Comparing models reveals deep disagreements: Instead of just comparing forecast outcomes, eliciting and comparing the structure of experts’ conditional beliefs helps identify where disagreements stem from—different assumptions, primitives, or parameter weightings.
Mutual information helps prioritize questions: The authors propose using mutual information (I(U;C)) to quantify how informative a crux question is to a main forecast, helping rank and choose valuable intermediate questions.
Forecasting with different primitives highlights mental model differences: Disagreement often arises because people conceptualize problems using different foundational building blocks ("primitives"); surfacing these differences can lead to better communication and model integration.
Practical applications show promise but need more testing: A small experiment at Manifest 2023 showed that a fine-tuned GPT-3.5 could generate crux questions rated more informative than those from humans, but larger trials are needed.
Invitation to collaborate: The authors are exploring these ideas further at Metaculus and invite others interested in applying or refining such techniques to reach out.

This comment was auto-generated by the EA Forum Team. Feel free to point out issues with this summary by replying to the comment, and contact us if you have feedback.

Jonas Hallgren 🔸 @ 2025-04-18T07:00 (+1)

This is very nice!

I've been thinking that there's a nice generalisable analogy between bayesian updating and forecasting. (It is quite no shit when you think about it but it feels like people aren't exploiting it?)

I'm doing a project on simulating a version of this idea but in a way that utilizes democratic decision making called Predictive Liquid Democracy (PLD) and I would love to hear if you have any thoughts on the general setup. It is model parameterization but within a specific democratic framing.

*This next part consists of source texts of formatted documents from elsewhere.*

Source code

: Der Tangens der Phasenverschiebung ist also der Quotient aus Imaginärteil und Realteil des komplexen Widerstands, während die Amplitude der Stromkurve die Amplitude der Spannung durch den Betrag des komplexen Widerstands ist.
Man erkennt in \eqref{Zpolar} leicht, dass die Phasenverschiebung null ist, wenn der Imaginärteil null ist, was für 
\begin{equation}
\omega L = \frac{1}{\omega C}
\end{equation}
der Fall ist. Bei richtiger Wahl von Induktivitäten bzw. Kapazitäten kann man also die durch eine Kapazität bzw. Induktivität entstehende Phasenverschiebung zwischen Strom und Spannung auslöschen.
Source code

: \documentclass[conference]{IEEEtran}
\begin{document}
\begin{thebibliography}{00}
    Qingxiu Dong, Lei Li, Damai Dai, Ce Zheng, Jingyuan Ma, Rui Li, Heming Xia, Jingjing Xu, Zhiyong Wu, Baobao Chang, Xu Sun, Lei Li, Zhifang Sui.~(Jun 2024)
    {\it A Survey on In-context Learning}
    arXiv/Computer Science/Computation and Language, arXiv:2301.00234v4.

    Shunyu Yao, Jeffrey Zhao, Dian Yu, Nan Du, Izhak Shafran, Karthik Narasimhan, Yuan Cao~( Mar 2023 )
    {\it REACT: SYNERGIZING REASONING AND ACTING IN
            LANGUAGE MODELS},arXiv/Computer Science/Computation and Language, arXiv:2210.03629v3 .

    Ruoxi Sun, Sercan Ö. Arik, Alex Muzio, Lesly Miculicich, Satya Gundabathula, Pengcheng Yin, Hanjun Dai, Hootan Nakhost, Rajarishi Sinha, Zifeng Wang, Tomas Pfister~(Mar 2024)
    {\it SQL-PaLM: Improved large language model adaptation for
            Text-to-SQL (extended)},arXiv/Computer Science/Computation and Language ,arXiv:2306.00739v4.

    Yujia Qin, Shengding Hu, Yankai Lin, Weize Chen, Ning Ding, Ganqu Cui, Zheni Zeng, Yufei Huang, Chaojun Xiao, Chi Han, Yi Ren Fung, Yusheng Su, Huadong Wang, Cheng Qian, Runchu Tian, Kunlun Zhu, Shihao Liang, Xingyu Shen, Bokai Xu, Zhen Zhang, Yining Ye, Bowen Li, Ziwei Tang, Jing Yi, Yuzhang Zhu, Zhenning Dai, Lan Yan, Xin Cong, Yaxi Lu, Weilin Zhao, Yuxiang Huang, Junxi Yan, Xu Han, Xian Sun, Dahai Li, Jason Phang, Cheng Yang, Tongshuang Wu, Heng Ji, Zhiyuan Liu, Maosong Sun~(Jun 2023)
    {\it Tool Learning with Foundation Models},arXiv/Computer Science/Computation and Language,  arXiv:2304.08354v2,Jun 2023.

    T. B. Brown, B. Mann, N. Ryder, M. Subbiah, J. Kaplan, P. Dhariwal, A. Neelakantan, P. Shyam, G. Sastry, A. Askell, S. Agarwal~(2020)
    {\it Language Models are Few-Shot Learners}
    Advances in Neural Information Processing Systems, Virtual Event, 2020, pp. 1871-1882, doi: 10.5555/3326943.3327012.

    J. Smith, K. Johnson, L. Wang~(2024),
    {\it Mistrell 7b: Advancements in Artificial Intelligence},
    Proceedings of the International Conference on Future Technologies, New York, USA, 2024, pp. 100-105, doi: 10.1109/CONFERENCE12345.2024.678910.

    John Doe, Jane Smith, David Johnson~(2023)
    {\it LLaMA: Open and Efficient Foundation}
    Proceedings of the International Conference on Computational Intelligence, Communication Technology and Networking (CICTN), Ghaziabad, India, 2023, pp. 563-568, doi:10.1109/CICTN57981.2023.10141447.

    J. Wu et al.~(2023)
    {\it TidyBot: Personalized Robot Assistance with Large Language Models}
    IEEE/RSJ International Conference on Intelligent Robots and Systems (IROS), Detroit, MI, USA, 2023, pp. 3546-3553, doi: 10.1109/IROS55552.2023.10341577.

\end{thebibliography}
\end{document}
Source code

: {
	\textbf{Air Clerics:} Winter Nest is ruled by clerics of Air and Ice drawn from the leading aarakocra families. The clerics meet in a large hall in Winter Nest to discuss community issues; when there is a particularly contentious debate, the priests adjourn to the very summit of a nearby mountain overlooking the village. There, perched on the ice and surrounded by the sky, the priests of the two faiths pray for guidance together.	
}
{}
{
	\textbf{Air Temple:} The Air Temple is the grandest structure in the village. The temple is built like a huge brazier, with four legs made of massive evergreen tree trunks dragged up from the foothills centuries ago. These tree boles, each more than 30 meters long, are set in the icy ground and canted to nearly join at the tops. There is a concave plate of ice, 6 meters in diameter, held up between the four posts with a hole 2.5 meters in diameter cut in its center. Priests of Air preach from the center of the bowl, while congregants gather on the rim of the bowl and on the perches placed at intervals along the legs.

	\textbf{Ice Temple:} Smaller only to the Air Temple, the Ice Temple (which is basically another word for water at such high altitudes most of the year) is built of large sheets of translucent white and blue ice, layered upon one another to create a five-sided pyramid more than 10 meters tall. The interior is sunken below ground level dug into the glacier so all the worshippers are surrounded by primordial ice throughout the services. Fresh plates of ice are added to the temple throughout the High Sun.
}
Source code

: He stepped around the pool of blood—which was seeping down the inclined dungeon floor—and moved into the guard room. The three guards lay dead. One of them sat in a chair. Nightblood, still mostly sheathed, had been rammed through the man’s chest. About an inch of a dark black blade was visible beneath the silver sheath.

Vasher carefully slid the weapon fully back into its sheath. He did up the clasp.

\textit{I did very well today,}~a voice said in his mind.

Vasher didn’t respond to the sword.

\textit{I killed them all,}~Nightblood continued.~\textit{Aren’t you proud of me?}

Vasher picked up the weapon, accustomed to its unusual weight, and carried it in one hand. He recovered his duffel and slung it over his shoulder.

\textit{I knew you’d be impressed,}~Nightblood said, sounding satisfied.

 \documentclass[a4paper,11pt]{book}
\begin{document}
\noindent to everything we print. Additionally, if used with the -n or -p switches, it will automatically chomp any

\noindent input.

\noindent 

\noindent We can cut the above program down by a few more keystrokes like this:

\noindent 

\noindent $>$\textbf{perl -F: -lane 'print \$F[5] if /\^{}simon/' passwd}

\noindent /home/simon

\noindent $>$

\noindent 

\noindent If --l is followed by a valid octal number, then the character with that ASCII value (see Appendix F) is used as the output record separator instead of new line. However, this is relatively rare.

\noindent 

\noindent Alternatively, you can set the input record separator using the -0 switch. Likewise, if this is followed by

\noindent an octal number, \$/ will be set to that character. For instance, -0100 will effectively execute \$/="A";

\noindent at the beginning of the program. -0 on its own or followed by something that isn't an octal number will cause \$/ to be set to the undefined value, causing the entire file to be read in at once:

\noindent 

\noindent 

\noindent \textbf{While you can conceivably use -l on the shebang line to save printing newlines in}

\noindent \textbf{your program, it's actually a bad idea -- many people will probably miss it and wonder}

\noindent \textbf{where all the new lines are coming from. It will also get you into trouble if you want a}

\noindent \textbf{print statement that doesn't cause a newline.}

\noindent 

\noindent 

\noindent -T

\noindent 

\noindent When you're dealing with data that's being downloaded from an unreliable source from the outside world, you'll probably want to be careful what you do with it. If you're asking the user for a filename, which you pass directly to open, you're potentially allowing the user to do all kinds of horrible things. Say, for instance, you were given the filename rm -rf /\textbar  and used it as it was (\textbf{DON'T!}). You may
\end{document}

PLD is basically saying the following:

What if we could set up a trust based meritocratic voting network based on the predictions about how well a candidate will perform? It is futarchy with some twists.

Now for the generalised framing in terms of graphs that I'm thinking of:

As an example, if we look at a research network we can say that they're trying to optimise for a certain set of outcomes (citations, new research) and they're trying to make predictions that are going to work. P(U|A)
From a system perspective it is hard to influence the nodes even though it is possible. We therfore say that the edges of the graph that is the research network is what we'll optimise. We can then set up a graph that has the signals and graph connections optimised to reach the truth.
Since we don't care about the nodes we can also use AIs to help in a combination with human experts.

I'm writing a paper on setting up the variational mathematics behind this right now. I'm also writing a paper on some more specific simulations of this to run so I'm very grateful for any thoughts you might have of this setup!